Madison explores ‘border dropping’ to speed up emergency response

Mayor Soglin requests study into sharing public safety responders based on proximity, not jurisdiction

The City of Madison is taking the first steps to work with its neighbors to ensure the closest fire engine would be sent to an incident regardless of which municipality it happens to be in.

Madison Mayor Paul Soglin is requesting a study be conducted into what’s called “border dropping.” It was first discussed by Dane County Executive Joe Parisi as a way to speed up emergency response times. Border dropping ensures that the closest unit to an incident goes no matter if the emergency is across a municipality border.

“I’m glad the city is taking a look at this,” Parisi said . “When people experience an emergency, they want help fast, and political lines should not determine where that help comes from.”
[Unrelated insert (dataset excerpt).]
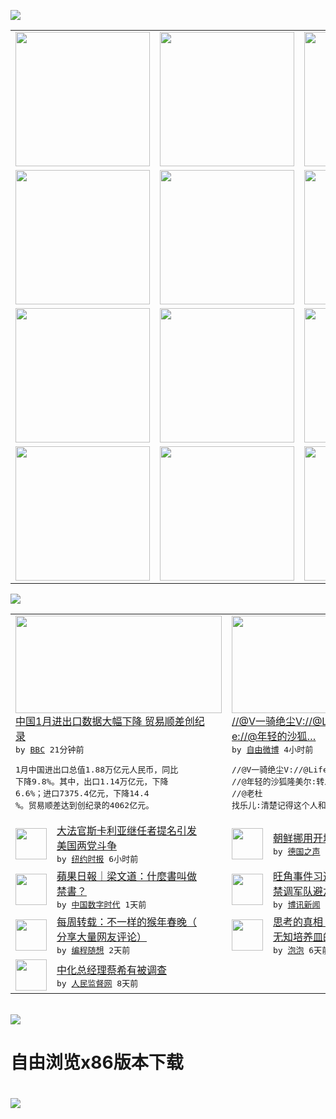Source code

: 

<a href="https://github.com/greatfire/z/raw/master/FreeBrowser.apk"><img src="https://raw.githubusercontent.com/greatfire/wiki/master/x/header.png" /></a><table><tr><td width="262" align="center" valign="center"><a href="https://github.com/greatfire/wiki/wiki/nyt" title="纽约时报中文网 国际纵览"><img src="https://raw.githubusercontent.com/greatfire/wiki/master/x/nyt_flag.png" width="215"/></a></td><td width="262" align="center" valign="center"><a href="https://github.com/greatfire/wiki/wiki/dw" title=""><img src="https://raw.githubusercontent.com/greatfire/wiki/master/x/dw_flag.png" width="215"/></a></td><td width="262" align="center" valign="center"><a href="https://github.com/greatfire/wiki/wiki/rmjd" title=""><img src="https://raw.githubusercontent.com/greatfire/wiki/master/x/rmjd_flag.png" width="215"/></a></td></tr><tr><td width="262" align="center" valign="center"><a href="https://github.com/paopaonetizen/website" title="泡泡 - 未经审查的互联网信息"><img src="https://raw.githubusercontent.com/greatfire/wiki/master/x/pp_flag.png" width="215"/></a></td><td width="262" align="center" valign="center"><a href="https://github.com/getlantern/mirror" title="以及自由微博和GreatFire.org官方中文论坛"><img src="https://raw.githubusercontent.com/greatfire/wiki/master/x/lantern_flag.png" width="215"/></a></td><td width="262" align="center" valign="center"><a href="https://github.com/cdtmirrors/m/" title=""><img src="https://raw.githubusercontent.com/greatfire/wiki/master/x/cdt_flag.png" width="215"/></a></td></tr><tr><td width="262" align="center" valign="center"><a href="https://github.com/program-think/blog" title="编程随想的博客"><img src="https://raw.githubusercontent.com/greatfire/wiki/master/x/pt_flag.png" width="215"/></a></td><td width="262" align="center" valign="center"><a href="https://github.com/greatfire/wiki/wiki/bbc" title=""><img src="https://raw.githubusercontent.com/greatfire/wiki/master/x/bbc_flag.png" width="215"/></a></td><td width="262" align="center" valign="center"><a href="https://github.com/freeweibo/s" title="自由微博 - 匿名和不受屏蔽的新浪微博搜索"><img src="https://raw.githubusercontent.com/greatfire/wiki/master/x/fw_flag.png" width="215"/></a></td></tr><tr><td width="262" align="center" valign="center"><a href="https://github.com/greatfire/wiki/wiki/google" title=""><img src="https://raw.githubusercontent.com/greatfire/wiki/master/x/google_flag.png" width="215"/></a></td><td width="262" align="center" valign="center"><a href="https://github.com/bxnews/boxun" title=""><img src="https://raw.githubusercontent.com/greatfire/wiki/master/x/bx_flag.png" width="215"/></a></td><td width="262" align="center" valign="center"><a href="https://github.com/greatfire/wiki/wiki/open-source" title="欢迎访问GreatFire.org开发者项目网站"><img src="https://raw.githubusercontent.com/greatfire/wiki/master/x/open-source_flag.png" width="215"/></a></td></tr></table><img src="https://raw.githubusercontent.com/greatfire/wiki/master/x/newsfeed text.png" /><table cols="4"><tr><td colspan="2" width="380"><a href="http://www.bbc.com/zhongwen/simp/business/2016/02/160215_china_trade_january"><img src="http://a.files.bbci.co.uk/worldservice/live/assets/images/2015/09/08/150908100247_cn_jiangsu_lianyungang_port_144x81_xinhua_nocredit.jpg" width="330" height="156"/></a></br><a href="http://www.bbc.com/zhongwen/simp/business/2016/02/160215_china_trade_january">中国1月进出口数据大幅下降 贸易顺差创纪<br/>录</a></br><kbd> by <a href="http://www.bbc.co.uk/zhongwen/simp">BBC</a> 21分钟前 </kbd></br><pre>1月中国进出口总值1.88万亿元人民币，同比<br/>下降9.8%。其中，出口1.14万亿元，下降<br/>6.6%；进口7375.4亿元，下降14.4<br/>%。贸易顺差达到创纪录的4062亿元。</pre></td><td colspan="2" width="380"><a href="https://freeweibo.com/weibo/3942692889421167"><img src="https://raw.githubusercontent.com/greatfire/wiki/master/x/fw_logo_b.png" width="330" height="156"/></a></br><a href="https://freeweibo.com/weibo/3942692889421167">//@V一骑绝尘V://@LifeTim<br/>e://@年轻的沙狐…</a></br><kbd> by <a href="https://freeweibo.com/">自由微博</a> 4小时前 </kbd></br><pre>//@V一骑绝尘V://@LifeTime:<br/>//@年轻的沙狐隆美尔:转发示众 //@老杜<br/>找乐儿:清楚记得这个人和那个新闻</pre></td></tr><tr><td><img src="http://static01.nyt.com/images/2016/02/13/obituaries/20150214scalia-hp-slide-5TKC/20150214scalia-hp-slide-5TKC-articleLarge-v3.jpg" width="50" height="50"/></td><td width="280"><a href="https://d3qlz4p8smvoli.cloudfront.net/usa/20160215/c15assess/">大法官斯卡利亚继任者提名引发<br/>美国两党斗争</a></br><kbd> by <a href="http://m.cn.nytimes.com/">纽约时报</a> 6小时前 </kbd></td><td><img src="http://www.dw.com/image/0,,19037598_302,00.jpg" width="50" height="50"/></td><td width="280"><a href="http://dw.com/p/1HvKl?maca=chi-GK-text-greatfire-all-chinese-15625-xml-mrss">朝鲜挪用开城外汇搞核试验</a></br><kbd> by <a href="http://dw.de">德国之声</a> 12小时前 </kbd></td></tr><tr><td><img src="https://raw.githubusercontent.com/greatfire/wiki/master/x/cdt_logo.png" width="50" height="50"/></td><td width="280"><a href="http://feedproxy.google.com/~r/chinadigitaltimes/IyPt/~3/OUfnvFbCFPo/">蘋果日報｜梁文道：什麼書叫做<br/>禁書？</a></br><kbd> by <a href="http://chinadigitaltimes.net/chinese/">中国数字时代</a> 1天前 </kbd></td><td><img src="https://raw.githubusercontent.com/greatfire/wiki/master/x/bx_logo.png" width="50" height="50"/></td><td width="280"><a href="http://www.boxun.com/news/gb/taiwan/2016/02/201602140417.shtml">旺角事件习近平批示：安怃港人<br/>禁调军队避六四翻板</a></br><kbd> by <a href="http://www.boxun.com">博讯新闻</a> 1天前 </kbd></td></tr><tr><td><img src="http://lh5.googleusercontent.com/UPQD3cmXSJDF_EPa_BFdCs0Tb2D63DSy71ZF_yOWytgSv3d0vJ6R7jzjK582W6As9VTlyn-ri_L4jT4IwaZFLULe0yRCDd_5C4FYtGKEXsiAsyO32poih0SdRIW6lgaa1RTCFRZtD4M" width="50" height="50"/></td><td width="280"><a href="http://feedproxy.google.com/~r/programthink/~3/sVtVkAPeR8s/weekly-share-97.html">每周转载：不一样的猴年春晚（<br/>分享大量网友评论）</a></br><kbd> by <a href="http://program-think.blogspot.com">编程随想</a> 2天前 </kbd></td><td><img src="https://raw.githubusercontent.com/greatfire/wiki/master/x/pp_logo.png" width="50" height="50"/></td><td width="280"><a href="https://pao-pao.net/article/670">思考的真相：互联网是如何变成<br/>无知培养皿的？</a></br><kbd> by <a href="https://pao-pao.net">泡泡</a> 6天前 </kbd></td></tr><tr><td><img src="https://raw.githubusercontent.com/greatfire/wiki/master/x/rmjd_logo.png" width="50" height="50"/></td><td width="280"><a href="http://www.rmjdw.com//fanfuqianshao/20160206/15396.html">中化总经理蔡希有被调查 </a></br><kbd> by <a href="http://www.rmjdw.com/">人民监督网</a> 8天前 </kbd></td></table></br><a href="https://github.com/greatfire/z/raw/master/FreeBrowser.apk"><img src="https://raw.githubusercontent.com/greatfire/wiki/master/x/download app.png" /></a><h1>自由浏览x86版本下载<h1><a href="https://github.com/greatfire/z/raw/master/FreeBrowser-x86.apk"><img src="https://raw.githubusercontent.com/greatfire/images/master/fb86.qr.png" /></a>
Last October, Madison resident Chris Williams died in a fire after delays in dispatching help because the 911 Center’s computer kept trying to send the Monona Fire Department instead of the Madison Fire Department to the fire. Monona’s fire engine was closer, but because the municipalities did not have previously agreed upon agreements allowing each other to fight fires in each other’s municipality, it was not sent.

Madison Fire Chief Steve Davis asked Soglin for the authority to investigate agreements with neighboring municipalities. Currently, Madison has an agreement with the village of Shorewood to provide fire protection and is negotiating to do the same with the Town of Blooming Grove. Soglin said the study will explore whether neighboring communities have “like services,” meaning at least four trained firefighters per engine, ladder or squad are on duty, every day of the year, like the Madison Fire Department.

“Madison taxpayers have made a substantial investment in their fire department, and they must be assured that they will be receiving an equivalent service,” Soglin said. “Public safety is the most basic job of government. Border drops offer an opportunity to offer even better protection, but we must ensure that we are not short-changing our citizens.”

Last week, News 3 featured the emergency response system in Charleston County, South Carolina, a community roughly the same size as Dane County which receives roughly the same number of emergency calls. Its fire departments have dropped their borders and firefighters there report it has saved lives as the closest unit to an incident no matter what municipality it may be in is the first one sent.